■ DIRECTIONS ■
For each line below that includes the string "proof", show the whole line.

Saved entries
+ + + +

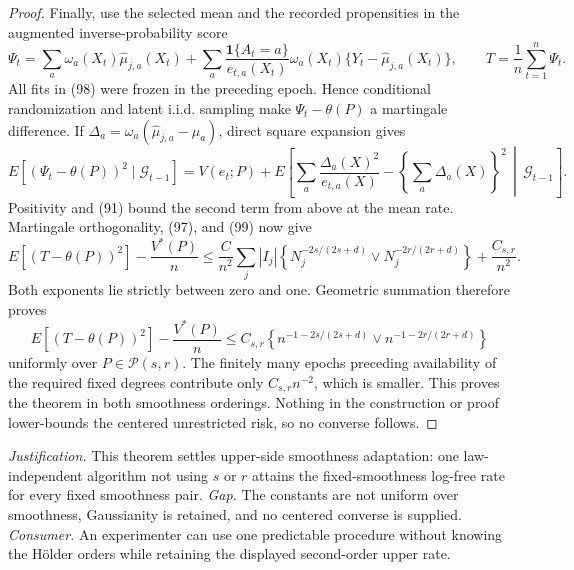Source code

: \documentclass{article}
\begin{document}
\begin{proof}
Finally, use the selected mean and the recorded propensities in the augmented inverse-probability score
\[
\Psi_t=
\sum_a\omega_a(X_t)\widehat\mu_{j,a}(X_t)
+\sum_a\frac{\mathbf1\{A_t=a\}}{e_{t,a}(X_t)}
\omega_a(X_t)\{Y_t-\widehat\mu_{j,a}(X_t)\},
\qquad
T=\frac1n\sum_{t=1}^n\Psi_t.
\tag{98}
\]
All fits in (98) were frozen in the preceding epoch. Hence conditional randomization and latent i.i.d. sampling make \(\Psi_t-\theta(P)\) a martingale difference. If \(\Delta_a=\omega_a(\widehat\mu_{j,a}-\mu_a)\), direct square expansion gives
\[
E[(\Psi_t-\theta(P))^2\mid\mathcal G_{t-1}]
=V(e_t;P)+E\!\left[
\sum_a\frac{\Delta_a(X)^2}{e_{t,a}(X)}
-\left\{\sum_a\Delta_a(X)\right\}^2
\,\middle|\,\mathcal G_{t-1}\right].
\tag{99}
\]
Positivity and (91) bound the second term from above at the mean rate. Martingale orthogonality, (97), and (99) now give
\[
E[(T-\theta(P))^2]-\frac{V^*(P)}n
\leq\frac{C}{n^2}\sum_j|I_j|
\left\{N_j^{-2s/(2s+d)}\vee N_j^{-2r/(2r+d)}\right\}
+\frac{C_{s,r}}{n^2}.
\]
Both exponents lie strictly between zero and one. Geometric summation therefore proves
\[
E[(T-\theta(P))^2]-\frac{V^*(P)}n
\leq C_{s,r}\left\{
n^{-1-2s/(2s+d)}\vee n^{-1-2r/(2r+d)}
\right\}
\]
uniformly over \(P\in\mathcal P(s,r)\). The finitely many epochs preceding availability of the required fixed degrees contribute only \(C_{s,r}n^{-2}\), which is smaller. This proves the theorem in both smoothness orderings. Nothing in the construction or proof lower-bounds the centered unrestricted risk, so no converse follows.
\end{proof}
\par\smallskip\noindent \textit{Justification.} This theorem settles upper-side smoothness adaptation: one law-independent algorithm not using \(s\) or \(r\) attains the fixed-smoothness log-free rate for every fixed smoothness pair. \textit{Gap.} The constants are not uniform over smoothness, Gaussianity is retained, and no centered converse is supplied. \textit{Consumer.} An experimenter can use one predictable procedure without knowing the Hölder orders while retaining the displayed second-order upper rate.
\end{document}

+ + + +

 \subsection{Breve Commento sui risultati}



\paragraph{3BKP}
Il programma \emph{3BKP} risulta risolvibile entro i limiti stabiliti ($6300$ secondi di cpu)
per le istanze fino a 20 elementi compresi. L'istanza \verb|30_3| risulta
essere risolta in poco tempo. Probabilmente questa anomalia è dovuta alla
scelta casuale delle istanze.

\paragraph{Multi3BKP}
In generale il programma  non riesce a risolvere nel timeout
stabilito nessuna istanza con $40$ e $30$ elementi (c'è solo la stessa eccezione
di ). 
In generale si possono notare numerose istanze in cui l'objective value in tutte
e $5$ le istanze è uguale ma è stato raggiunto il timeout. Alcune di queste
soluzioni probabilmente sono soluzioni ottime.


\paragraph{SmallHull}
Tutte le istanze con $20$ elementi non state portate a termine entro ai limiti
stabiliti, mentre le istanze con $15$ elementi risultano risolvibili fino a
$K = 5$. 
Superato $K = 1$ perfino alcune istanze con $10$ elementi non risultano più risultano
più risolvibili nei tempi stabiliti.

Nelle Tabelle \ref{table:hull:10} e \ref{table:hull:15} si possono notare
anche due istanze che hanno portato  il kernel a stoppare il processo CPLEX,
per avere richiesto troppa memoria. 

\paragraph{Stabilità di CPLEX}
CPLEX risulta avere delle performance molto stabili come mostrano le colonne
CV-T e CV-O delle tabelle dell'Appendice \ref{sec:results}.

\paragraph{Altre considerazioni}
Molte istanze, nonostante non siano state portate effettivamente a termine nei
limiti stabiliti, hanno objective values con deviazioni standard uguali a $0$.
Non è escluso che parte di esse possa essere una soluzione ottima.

+ + + +

■ SOLUTION FOR THIS PROBLEM ■
\begin{proof}
uniformly over \(P\in\mathcal P(s,r)\). The finitely many epochs preceding availability of the required fixed degrees contribute only \(C_{s,r}n^{-2}\), which is smaller. This proves the theorem in both smoothness orderings. Nothing in the construction or proof lower-bounds the centered unrestricted risk, so no converse follows.
\end{proof}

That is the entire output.